Now I'm worried... where exactly should the recorded programs reside on the filesystem? If I look in /etc/fstab I only see

/dev/hda4 / ext2 ro 1 1
/dev/hda9 /var ext2 rw 1 2
/dev/hda8 swap swap defaults 0 0

and if I run a df -h, I get

Filesystem Size Used Avail Capacity Mounted on
/dev/hda4 124M 16M 102M 13% /
/dev/hda9 124M 11M 106M 10% /var

making me wonder where all the remaining disk is...

[TivoWeb reports the following

Space Used - 227503 MB	
By Name	7	11264 MB	5.0%	9:17:14	
Bookmark	1	3944 MB	1.7%	1:31:16	
Season Pass	7	7717 MB	3.4%	6:20:12	
Live Cache	1	1632 MB	0.7%	0:38:17	
Total	16	24557 MB	10.8%	17:46:59	
Free Space - Medium	-	202946 MB	89.2%	167:04:18	
Deleted	6	5961 MB	2.6%	4:54:33

so I'm just getting more and more confused...]

Thanks for any help,
Gino


----------



## LampyDave (Sep 4, 2003)

Did you upgrade the kernel as well?

Have a search for 

LBA48 

on the forums.

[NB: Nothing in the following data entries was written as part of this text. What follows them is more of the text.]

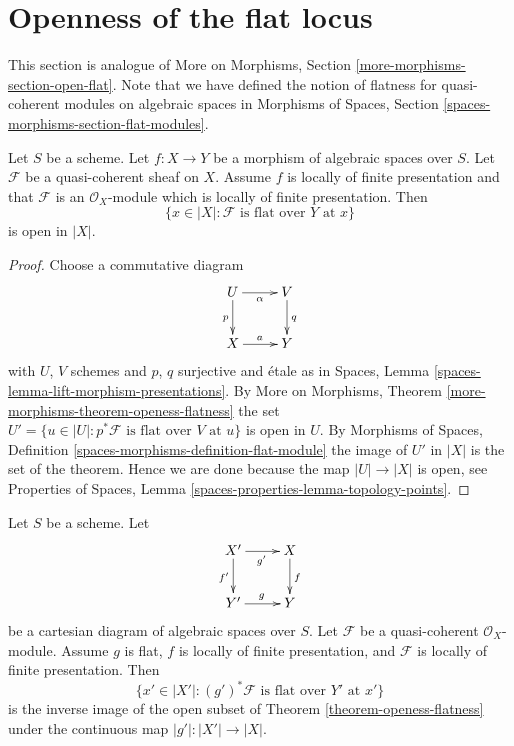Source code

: \section{Openness of the flat locus}
\label{section-open-flat}

\noindent
This section is analogue of
More on Morphisms, Section \ref{more-morphisms-section-open-flat}.
Note that we have defined the notion of flatness for quasi-coherent
modules on algebraic spaces in
Morphisms of Spaces, Section \ref{spaces-morphisms-section-flat-modules}.

\begin{theorem}
\label{theorem-openess-flatness}
Let $S$ be a scheme.
Let $f : X \to Y$ be a morphism of algebraic spaces over $S$.
Let $\mathcal{F}$ be a quasi-coherent sheaf on $X$.
Assume $f$ is locally of finite presentation and that
$\mathcal{F}$ is an $\mathcal{O}_X$-module which is
locally of finite presentation. Then
$$
\{x \in |X| : \mathcal{F}\text{ is flat over }Y\text{ at }x\}
$$
is open in $|X|$.
\end{theorem}

\begin{proof}
Choose a commutative diagram
$$
\xymatrix{
U \ar[d]_p \ar[r]_\alpha &
V \ar[d]^q \\
X \ar[r]^a & Y
}
$$
with $U$, $V$ schemes and $p$, $q$ surjective and \'etale as in
Spaces, Lemma \ref{spaces-lemma-lift-morphism-presentations}.
By
More on Morphisms, Theorem \ref{more-morphisms-theorem-openess-flatness}
the set
$U' = \{u \in |U| : p^*\mathcal{F}\text{ is flat over }V\text{ at }u\}$
is open in $U$. By
Morphisms of Spaces, Definition \ref{spaces-morphisms-definition-flat-module}
the image of $U'$ in $|X|$ is the set
of the theorem. Hence we are done because the map $|U| \to |X|$ is
open, see
Properties of Spaces, Lemma \ref{spaces-properties-lemma-topology-points}.
\end{proof}

\begin{lemma}
\label{lemma-flat-locus-base-change}
Let $S$ be a scheme. Let
$$
\xymatrix{
X' \ar[r]_{g'} \ar[d]_{f'} & X \ar[d]^f \\
Y' \ar[r]^g & Y
}
$$
be a cartesian diagram of algebraic spaces over $S$.
Let $\mathcal{F}$ be a quasi-coherent $\mathcal{O}_X$-module.
Assume $g$ is flat, $f$ is locally of finite presentation,
and $\mathcal{F}$ is locally of finite presentation.
Then
$$
\{x' \in |X'| : (g')^*\mathcal{F}\text{ is flat over }Y'\text{ at }x'\}
$$
is the inverse image of the open subset of
Theorem \ref{theorem-openess-flatness}
under the continuous map $|g'| : |X'| \to |X|$.
\end{lemma}

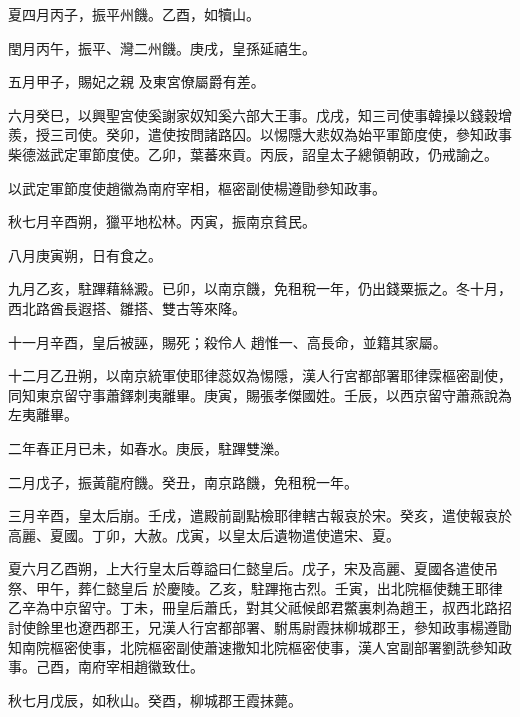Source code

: \begin{pinyinscope}
 夏四月丙子，振平州饑。乙酉，如犢山。



 閏月丙午，振平、灣二州饑。庚戌，皇孫延禧生。



 五月甲子，賜妃之親
 及東宮僚屬爵有差。



 六月癸巳，以興聖宮使奚謝家奴知奚六部大王事。戊戌，知三司使事韓操以錢穀增羨，授三司使。癸卯，遣使按問諸路囚。以惕隱大悲奴為始平軍節度使，參知政事柴德滋武定軍節度使。乙卯，葉蕃來貢。丙辰，詔皇太子總領朝政，仍戒諭之。



 以武定軍節度使趙徽為南府宰相，樞密副使楊遵勖參知政事。



 秋七月辛酉朔，獵平地松林。丙寅，振南京貧民。



 八月庚寅朔，日有食之。



 九月乙亥，駐蹕藉絲澱。已卯，以南京饑，免租稅一年，仍出錢粟振之。冬十月，西北路酋長遐搭、雛搭、雙古等來降。



 十一月辛酉，皇后被誣，賜死；殺伶人
 趙惟一、高長命，並籍其家屬。



 十二月乙丑朔，以南京統軍使耶律蕊奴為惕隱，漢人行宮都部署耶律霂樞密副使，同知東京留守事蕭鐸刺夷離畢。庚寅，賜張孝傑國姓。壬辰，以西京留守蕭燕說為左夷離畢。



 二年春正月已未，如春水。庚辰，駐蹕雙濼。



 二月戊子，振黃龍府饑。癸丑，南京路饑，免租稅一年。



 三月辛酉，皇太后崩。壬戌，遣殿前副點檢耶律轄古報哀於宋。癸亥，遣使報哀於高麗、夏國。丁卯，大赦。戊寅，以皇太后遺物遣使遣宋、夏。



 夏六月乙酉朔，上大行皇太后尊謚曰仁懿皇后。戊子，宋及高麗、夏國各遣使吊祭、甲午，葬仁懿皇后
 於慶陵。乙亥，駐蹕拖古烈。壬寅，出北院樞使魏王耶律乙辛為中京留守。丁未，冊皇后蕭氏，對其父祗候郎君鱉裏刺為趙王，叔西北路招討使餘里也遼西郡王，兄漢人行宮都部署、駙馬尉霞抹柳城郡王，參知政事楊遵勖知南院樞密使事，北院樞密副使蕭速撒知北院樞密使事，漢人宮副部署劉詵參知政事。己酉，南府宰相趙徽致仕。



 秋七月戊辰，如秋山。癸酉，柳城郡王霞抹薨。




\end{pinyinscope}
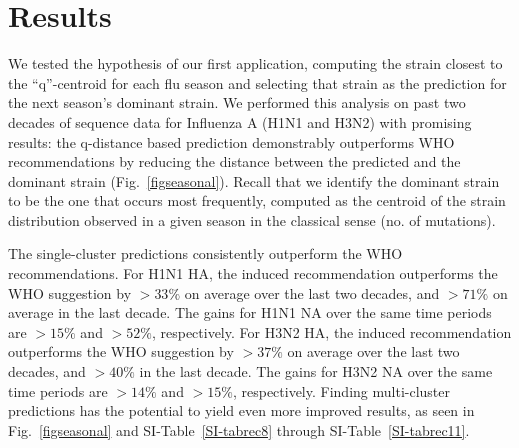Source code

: \documentclass[onecolumn, compsoc,10pt]{IEEEtran}
\newif\ifFIGS
\begin{document}
 



\section*{Results} 

We tested the hypothesis of our first application, computing the strain closest to the ``q''-centroid for each flu season and selecting that strain as the prediction for the next season's dominant strain. We performed this analysis on past two decades of sequence data for Influenza A (H1N1 and H3N2) with promising results: the q-distance based prediction demonstrably outperforms WHO recommendations by reducing  the  distance between the predicted and  the dominant  strain (Fig.~\ref{figseasonal}). Recall that we identify the dominant strain to be the one that occurs most frequently, computed as the centroid of the strain distribution observed in a given season in the classical sense (no. of mutations).

\ifFIGS
\begin{table}[!ht]\centering
\captionN{Out-performance of \qnet recommendations over WHO 
for Influenza A vaccine composition}\label{tabperf}\centering

\sffamily\fontsize{9}{9}\selectfont


\end{table}
\else
{}\label{tabperf}
\fi

The \qnet single-cluster predictions consistently outperform the WHO recommendations. For H1N1 HA, the \qnet induced recommendation outperforms the WHO suggestion by $>33\%$ on average over the last two decades, and $>71\%$ on average in the last decade. The gains for H1N1 NA over the same time periods are $>15\%$ and $>52\%$, respectively. For H3N2 HA, the \qnet induced recommendation outperforms the WHO suggestion by $>37\%$ on average over the last two decades, and $>40\%$ in the last decade. The gains for H3N2 NA over the same time periods are $>14\%$ and $>15\%$, respectively. Finding multi-cluster predictions has the potential to yield even more improved results, as seen in Fig.~\ref{figseasonal} and SI-Table~\ref{SI-tabrec8} through SI-Table~\ref{SI-tabrec11}.
\end{document}
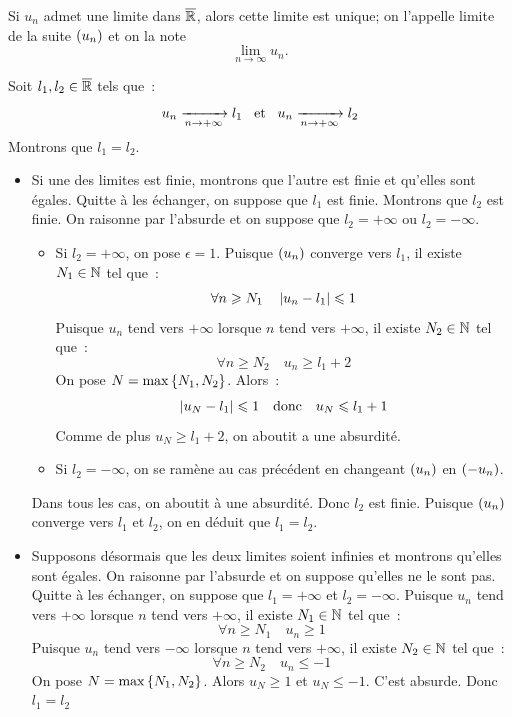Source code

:\documentclass{magnoliaold}
\begin{document}
\begin{proposition}[utile=-3]
Si $u_n$ admet une limite dans $\overline{\mathbb{R}}$, alors cette limite est unique; on
l'appelle limite de la suite $\left(u_n\right)$ et on la note
\[\lim_{n\to\infty} u_n.\]
\end{proposition}

\begin{preuve}
Soit $l_1,l_2\in\overline{\mathbb{R}}$ tels que~:
\[u_n \xrightarrow[n\rightarrow +\infty]{} l_1 \quad\!\text{et}\quad\!
  u_n \xrightarrow[n\rightarrow +\infty]{} l_2\]
Montrons que $l_1=l_2$.
\begin{itemize}
\item Si une des limites est finie, montrons que l'autre est finie et qu'elles
  sont égales. Quitte à les échanger, on suppose que $l_1$ est finie. Montrons
  que $l_2$ est finie. On raisonne par l'absurde et on suppose que
  $l_2=+\infty$ ou $l_2=-\infty$.
  \begin{itemize}
  \item Si $l_2=+\infty$, on pose $\epsilon=1$. Puisque $\left(u_n\right)$ converge
    vers $l_1$, il existe $N_1\in\mathbb{N}$ tel que~:
    \[\forall n\geqslant N_1 \quad \left|u_n-l_1\right|\leqslant 1\]
    Puisque $u_n$ tend vers $+\infty$ lorsque $n$ tend vers $+\infty$, il
    existe $N_2\in\mathbb{N}$ tel que~:
    \[\forall n\geq N_2 \quad u_n \geq l_1+2\]
    On pose $N=\max\left\{N_1,N_2\right\}$. Alors~:
    \[\left|u_N-l_1\right|\leqslant 1 \quad\text{donc}\quad u_N \leqslant l_1+1\]
    Comme de plus $u_N\geq l_1+2$, on aboutit a une absurdité.
  \item Si $l_2=-\infty$, on se ramène au cas précédent en changeant $\left(u_n\right)$
    en $\left(-u_n\right)$.
  \end{itemize}
  Dans tous les cas, on aboutit à une absurdité. Donc $l_2$ est finie.
  Puisque $\left(u_n\right)$ converge vers $l_1$ et $l_2$, on en déduit que $l_1=l_2$.
\item Supposons désormais que les deux limites soient infinies et montrons
  qu'elles sont égales. On raisonne par l'absurde et on suppose qu'elles ne le
  sont pas. Quitte à les échanger, on suppose que $l_1=+\infty$ et
  $l_2=-\infty$. Puisque $u_n$ tend vers $+\infty$ lorsque $n$ tend vers
  $+\infty$, il existe $N_1\in\mathbb{N}$ tel que~:
  \[\forall n\geq N_1 \quad u_n \geq 1\]
  Puisque $u_n$ tend vers $-\infty$ lorsque $n$ tend vers $+\infty$, il existe
  $N_2\in\mathbb{N}$ tel que~:
  \[\forall n\geq N_2 \quad u_n \leq -1\]
  On pose $N=\max\left\{N_1,N_2\right\}$. Alors $u_N \geq 1$ et $u_N \leq -1$. C'est
  absurde. Donc $l_1=l_2$
\end{itemize}
\end{preuve}
\end{document}
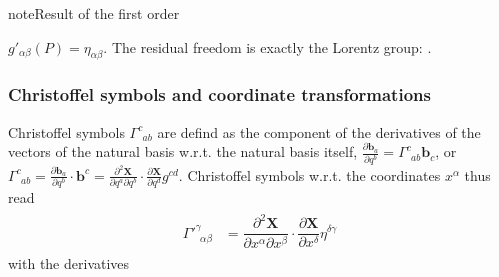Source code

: \documentclass[letterpaper,10pt,english]{jupyterBook}
\begin{document}
\begin{sphinxadmonition}{note}{Result of the first order}

\sphinxAtStartPar
\(g'_{\alpha\beta}(P)=\eta_{\alpha\beta}\). The residual freedom is exactly the Lorentz group: .
\end{sphinxadmonition}
\subsubsection*{Christoffel symbols and coordinate transformations}

\sphinxAtStartPar
Christoffel symbols \(\Gamma^{c}_{\ \ a b}\) are defind as the component of the derivatives of the vectors of the natural basis w.r.t. the natural basis itself, \(\tfrac{\partial \mathbf{b}_a}{\partial q^b} = \Gamma^{c}_{\ \ a b} \mathbf{b}_{c}\), or \(\Gamma^{c}_{\ \ a b} = \tfrac{\partial \mathbf{b}_a}{\partial q^b} \cdot \mathbf{b}^c = \tfrac{\partial^2 \mathbf{X}}{\partial q^a \partial q^b} \cdot \tfrac{\partial \mathbf{X}}{\partial q^d} g^{cd}\). Christoffel symbols w.r.t. the coordinates \(x^\alpha\) thus read
\begin{equation}\label{equation:ch/relativity-general/local-inertial-reference-frame-and-equivalence-principle:eq-gamma-transf}
\begin{split}\begin{aligned}
  {\Gamma'}^{\gamma}_{\ \ \alpha \beta} 
  & = \dfrac{\partial^2 \mathbf{X}}{\partial x^\alpha \partial x^\beta} \cdot \dfrac{\partial \mathbf{X}}{\partial x^\delta} \eta^{\delta \gamma}
\end{aligned}\end{split}
\end{equation}
\sphinxAtStartPar
with the derivatives
\end{document}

The standard TiVo can't see more than 137GB. I see some reading in your future


----------



## FalseNeutral (Jul 3, 2005)

Thanks LampyDave,

I ran the copykern tool right at the end... after performing the mfsbackup and mfsrestore - everything _seemed_ to go fine [pretty much in line with what is mentioned in Steve Conrad's upgrade diary - http://www.steveconrad.co.uk/tivo/upgrade3.html ], and seeing as TivoWeb reports that there is free space of

[Free Space - Medium	-	202946 MB	89.2%	167:04:18]

167 hours, I'm guessing the big disk is being recognised.

So the reason the menus are not working is the thing that is really worrying me at the moment.

Cheers,
Gino


----------



## cwaring (Feb 12, 2002)

FalseNeutral said:


> However, when I put the new drive back into my TiVo and start up, the Main menu doesn't work...


I'm not an expert at this upgrade thing, but it sounds to me like you may have actually messed-up the upgrade somehow. I think you may have missed off one of the necessary 'switches', hence the missing menus.

Of course, it could be something else completely


----------



## FalseNeutral (Jul 3, 2005)

cwaring said:


> I'm not an expert at this upgrade thing, but it sounds to me like you may have actually messed-up the upgrade somehow. I think you may have missed off one of the necessary 'switches', hence the missing menus.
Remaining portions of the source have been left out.